From mboxrd@z Thu Jan  1 00:00:00 1970
Date: Tue, 29 Apr 2008 07:00:54 +0200
From: Nick Piggin <npiggin@suse.de>
Subject: [rfc] data race in page table setup/walking?
Message-ID: <20080429050054.GC21795@wotan.suse.de>
Mime-Version: 1.0
Content-Type: text/plain; charset=us-ascii
Content-Disposition: inline
Sender: owner-linux-mm@kvack.org
Return-Path: <owner-linux-mm@kvack.org>
To: Linus Torvalds <torvalds@linux-foundation.org>, Hugh Dickins <hugh@veritas.com>, linux-arch@vger.kernel.org, Linux Memory Management List <linux-mm@kvack.org>
Cc: Benjamin Herrenschmidt <benh@kernel.crashing.org>
List-ID: <linux-mm.kvack.org>

Hi,

I *think* there is a possible data race in the page table walking code. After
the split ptlock patches, it actually seems to have been introduced to the core
code, but even before that I think it would have impacted some architectures.

The race is as follows:
The pte page is allocated, zeroed, and its struct page gets its spinlock
initialized. The mm-wide ptl is then taken, and then the pte page is inserted
into the pagetables.

At this point, the spinlock is not guaranteed to have ordered the previous
stores to initialize the pte page with the subsequent store to put it in the
page tables. So another Linux page table walker might be walking down (without
any locks, because we have split-leaf-ptls), and find that new pte we've
inserted. It might try to take the spinlock before the store from the other
CPU initializes it. And subsequently it might read a pte_t out before stores
from the other CPU have cleared the memory.
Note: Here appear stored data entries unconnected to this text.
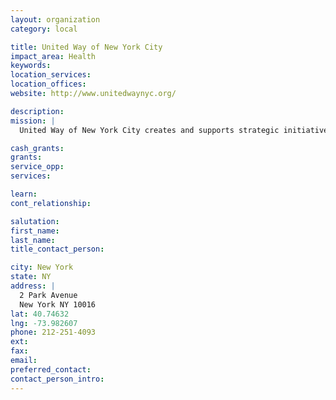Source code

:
 ```yaml
---
layout: organization
category: local

title: United Way of New York City
impact_area: Health
keywords: 
location_services: 
location_offices: 
website: http://www.unitedwaynyc.org/

description: 
mission: |
  United Way of New York City creates and supports strategic initiatives that address the root causes of critical human care problems in order to achieve measurable improvement in the lives of the city's most vulnerable residents and communities. Throughout our work, we partner with neighborhood agencies, government, business, foundations, volunteers and others so that collectively we can achieve more than any one organization working alone.

cash_grants: 
grants: 
service_opp: 
services: 

learn: 
cont_relationship: 

salutation: 
first_name: 
last_name: 
title_contact_person: 

city: New York
state: NY
address: |
  2 Park Avenue  
  New York NY 10016
lat: 40.74632
lng: -73.982607
phone: 212-251-4093
ext: 
fax: 
email: 
preferred_contact: 
contact_person_intro: 
---
```

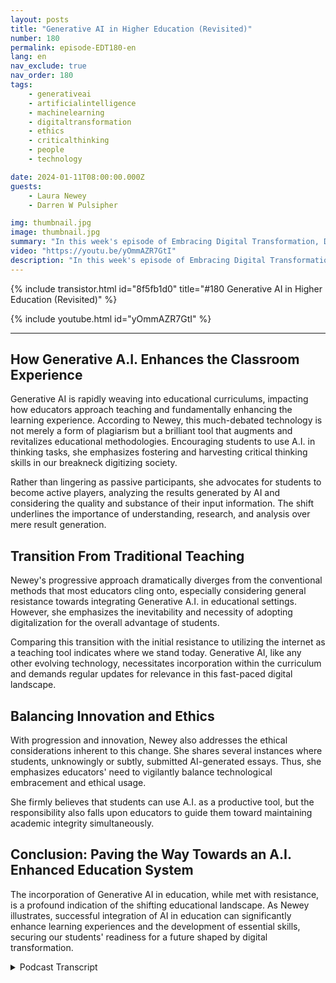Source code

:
```yaml
---
layout: posts
title: "Generative AI in Higher Education (Revisited)"
number: 180
permalink: episode-EDT180-en
lang: en
nav_exclude: true
nav_order: 180
tags:
    - generativeai
    - artificialintelligence
    - machinelearning
    - digitaltransformation
    - ethics
    - criticalthinking
    - people
    - technology

date: 2024-01-11T08:00:00.000Z
guests:
    - Laura Newey
    - Darren W Pulsipher

img: thumbnail.jpg
image: thumbnail.jpg
summary: "In this week's episode of Embracing Digital Transformation, Darren Pulsipher interviews guest speaker Laura Newey about her fascinating journey through the critically emerging world of Generative AI, particularly in the education sector. Covering the transformation of her teaching experience and enriching her students' learning outcomes through AI, she extensively analyzed adapting to modern education dynamics."
video: "https://youtu.be/yOmmAZR7GtI"
description: "In this week's episode of Embracing Digital Transformation, Darren Pulsipher interviews guest speaker Laura Newey about her fascinating journey through the critically emerging world of Generative AI, particularly in the education sector. Covering the transformation of her teaching experience and enriching her students' learning outcomes through AI, she extensively analyzed adapting to modern education dynamics."
---
```


<div>
{% include transistor.html id="8f5fb1d0" title="#180 Generative AI in Higher Education (Revisited)" %}

{% include youtube.html id="yOmmAZR7GtI" %}
</div>

---

## How Generative A.I. Enhances the Classroom Experience

Generative AI is rapidly weaving into educational curriculums, impacting how educators approach teaching and fundamentally enhancing the learning experience. According to Newey, this much-debated technology is not merely a form of plagiarism but a brilliant tool that augments and revitalizes educational methodologies. Encouraging students to use A.I. in thinking tasks, she emphasizes fostering and harvesting critical thinking skills in our breakneck digitizing society.

Rather than lingering as passive participants, she advocates for students to become active players, analyzing the results generated by AI and considering the quality and substance of their input information. The shift underlines the importance of understanding, research, and analysis over mere result generation.

## Transition From Traditional Teaching 

Newey's progressive approach dramatically diverges from the conventional methods that most educators cling onto, especially considering general resistance towards integrating Generative A.I. in educational settings. However, she emphasizes the inevitability and necessity of adopting digitalization for the overall advantage of students.

Comparing this transition with the initial resistance to utilizing the internet as a teaching tool indicates where we stand today. Generative AI, like any other evolving technology, necessitates incorporation within the curriculum and demands regular updates for relevance in this fast-paced digital landscape.

## Balancing Innovation and Ethics

With progression and innovation, Newey also addresses the ethical considerations inherent to this change. She shares several instances where students, unknowingly or subtly, submitted AI-generated essays. Thus, she emphasizes educators' need to vigilantly balance technological embracement and ethical usage.

She firmly believes that students can use A.I. as a productive tool, but the responsibility also falls upon educators to guide them toward maintaining academic integrity simultaneously.

## Conclusion: Paving the Way Towards an A.I. Enhanced Education System

The incorporation of Generative AI in education, while met with resistance, is a profound indication of the shifting educational landscape. As Newey illustrates, successful integration of AI in education can significantly enhance learning experiences and the development of essential skills, securing our students' readiness for a future shaped by digital transformation.



<details>
<summary> Podcast Transcript </summary>

<p></p>

</details>
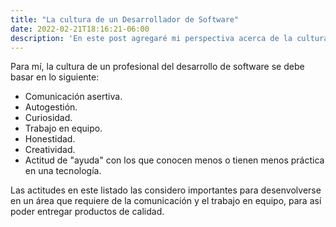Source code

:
 ```yaml
---
title: "La cultura de un Desarrollador de Software"
date: 2022-02-21T18:16:21-06:00
description: 'En este post agregaré mi perspectiva acerca de la cultura del desarrollador de software.'
---
```


Para mí, la cultura de un profesional del desarrollo de software se debe basar en lo siguiente:

- Comunicación asertiva.
- Autogestión.
- Curiosidad.
- Trabajo en equipo.
- Honestidad.
- Creatividad.
- Actitud de "ayuda" con los que conocen menos o tienen menos práctica en una tecnología.

Las actitudes en este listado las considero importantes para desenvolverse en un área que requiere de la comunicación y el trabajo en equipo, para así poder entregar productos de calidad.
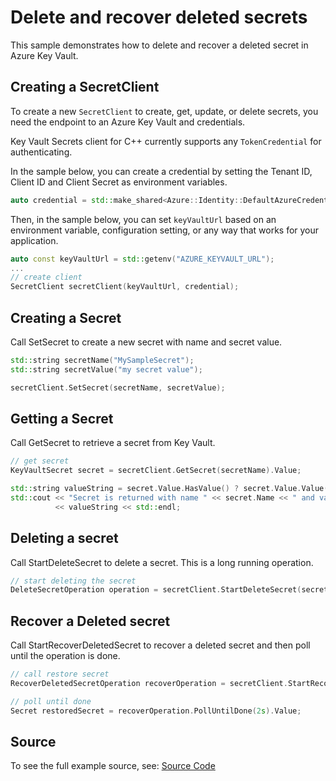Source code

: # Delete and recover deleted secrets

This sample demonstrates how to delete and recover a deleted secret in Azure Key Vault.

## Creating a SecretClient

To create a new `SecretClient` to create, get, update, or delete secrets, you need the endpoint to an Azure Key Vault and credentials.

Key Vault Secrets client for C++ currently supports any `TokenCredential` for authenticating.

In the sample below, you can create a credential by setting the Tenant ID, Client ID and Client Secret as environment variables.

```cpp Snippet:SecretSample3CreateCredential
auto credential = std::make_shared<Azure::Identity::DefaultAzureCredential>();
```

Then, in the sample below, you can set `keyVaultUrl` based on an environment variable, configuration setting, or any way that works for your application.

```cpp Snippet:SecretSample3SecretClient
auto const keyVaultUrl = std::getenv("AZURE_KEYVAULT_URL");
...
// create client
SecretClient secretClient(keyVaultUrl, credential);
```

## Creating a Secret

Call SetSecret to create a new secret with name and secret value.

```cpp Snippet:SecretSample3SetSecret
std::string secretName("MySampleSecret");
std::string secretValue("my secret value");

secretClient.SetSecret(secretName, secretValue);
```

## Getting a Secret

Call GetSecret to retrieve a secret from Key Vault.

```cpp Snippet:SecretSample3GetSecret
// get secret
KeyVaultSecret secret = secretClient.GetSecret(secretName).Value;

std::string valueString = secret.Value.HasValue() ? secret.Value.Value() : "NONE RETURNED";
std::cout << "Secret is returned with name " << secret.Name << " and value "
          << valueString << std::endl;
```

## Deleting a secret

Call StartDeleteSecret to delete a secret. This is a long running operation.

```cpp Snippet:SecretSample3DeleteSecret
// start deleting the secret
DeleteSecretOperation operation = secretClient.StartDeleteSecret(secret.Name);
```

## Recover a Deleted secret

Call StartRecoverDeletedSecret to recover a deleted secret and then poll until the operation is done.

```cpp Snippet:SecretSample3RecoverSecret
// call restore secret
RecoverDeletedSecretOperation recoverOperation = secretClient.StartRecoverDeletedSecret(secret.Name);

// poll until done
Secret restoredSecret = recoverOperation.PollUntilDone(2s).Value;
```

## Source

To see the full example source, see:
[Source Code](https://github.com/Azure/azure-sdk-for-cpp/tree/main/sdk/keyvault/azure-security-keyvault-secrets/samples/sample3-delete-recover)

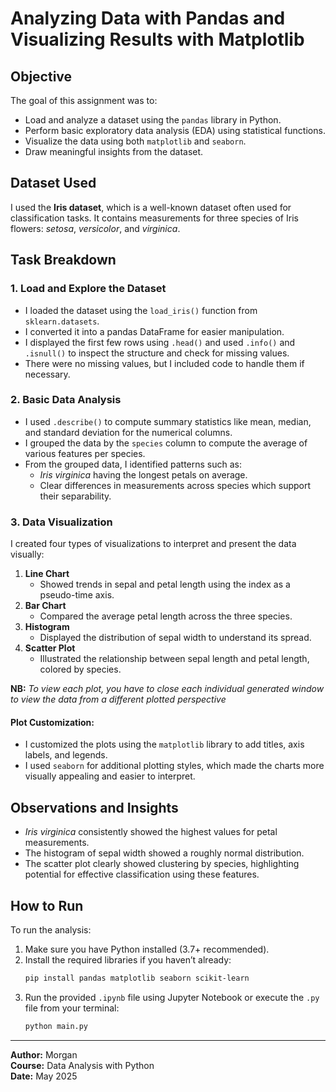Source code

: # Analyzing Data with Pandas and Visualizing Results with Matplotlib

## Objective

The goal of this assignment was to:

- Load and analyze a dataset using the `pandas` library in Python.
- Perform basic exploratory data analysis (EDA) using statistical functions.
- Visualize the data using both `matplotlib` and `seaborn`.
- Draw meaningful insights from the dataset.

## Dataset Used

I used the **Iris dataset**, which is a well-known dataset often used for classification tasks. It contains measurements for three species of Iris flowers: *setosa*, *versicolor*, and *virginica*.

## Task Breakdown

### 1. Load and Explore the Dataset

- I loaded the dataset using the `load_iris()` function from `sklearn.datasets`.
- I converted it into a pandas DataFrame for easier manipulation.
- I displayed the first few rows using `.head()` and used `.info()` and `.isnull()` to inspect the structure and check for missing values.
- There were no missing values, but I included code to handle them if necessary.

### 2. Basic Data Analysis

- I used `.describe()` to compute summary statistics like mean, median, and standard deviation for the numerical columns.
- I grouped the data by the `species` column to compute the average of various features per species.
- From the grouped data, I identified patterns such as:
  - *Iris virginica* having the longest petals on average.
  - Clear differences in measurements across species which support their separability.

### 3. Data Visualization

I created four types of visualizations to interpret and present the data visually:

1. **Line Chart**  
   - Showed trends in sepal and petal length using the index as a pseudo-time axis.
2. **Bar Chart**  
   - Compared the average petal length across the three species.
3. **Histogram**  
   - Displayed the distribution of sepal width to understand its spread.
4. **Scatter Plot**  
   - Illustrated the relationship between sepal length and petal length, colored by species.

**NB:** *To view each plot, you have to close each individual generated window to view the data from a different plotted perspective*

#### Plot Customization:

- I customized the plots using the `matplotlib` library to add titles, axis labels, and legends.
- I used `seaborn` for additional plotting styles, which made the charts more visually appealing and easier to interpret.

## Observations and Insights

- *Iris virginica* consistently showed the highest values for petal measurements.
- The histogram of sepal width showed a roughly normal distribution.
- The scatter plot clearly showed clustering by species, highlighting potential for effective classification using these features.

## How to Run

To run the analysis:

1. Make sure you have Python installed (3.7+ recommended).
2. Install the required libraries if you haven’t already:
   ```bash
   pip install pandas matplotlib seaborn scikit-learn
   ```
3. Run the provided `.ipynb` file using Jupyter Notebook or execute the `.py` file from your terminal:
   ```bash
   python main.py
   ```

---

**Author:** Morgan  
**Course:** Data Analysis with Python  
**Date:** May 2025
There seem to be similar races in higher levels of the page tables, but they
obviously don't involve the spinlock, but one could see uninitialized memory.

Arch code and hardware pagetable walkers that walk the pagetables without
locks could see similar uninitialized memory problems (regardless of whether
we have split ptes or not).

Fortunately, on x86 (except stupid OOSTORE), nothing needs to be done, because
stores are in order, and so are loads. Even on OOSTORE we wouldn't have to take
the smp_wmb hit, if only we have a smp_wmb_before/after_spin_lock function.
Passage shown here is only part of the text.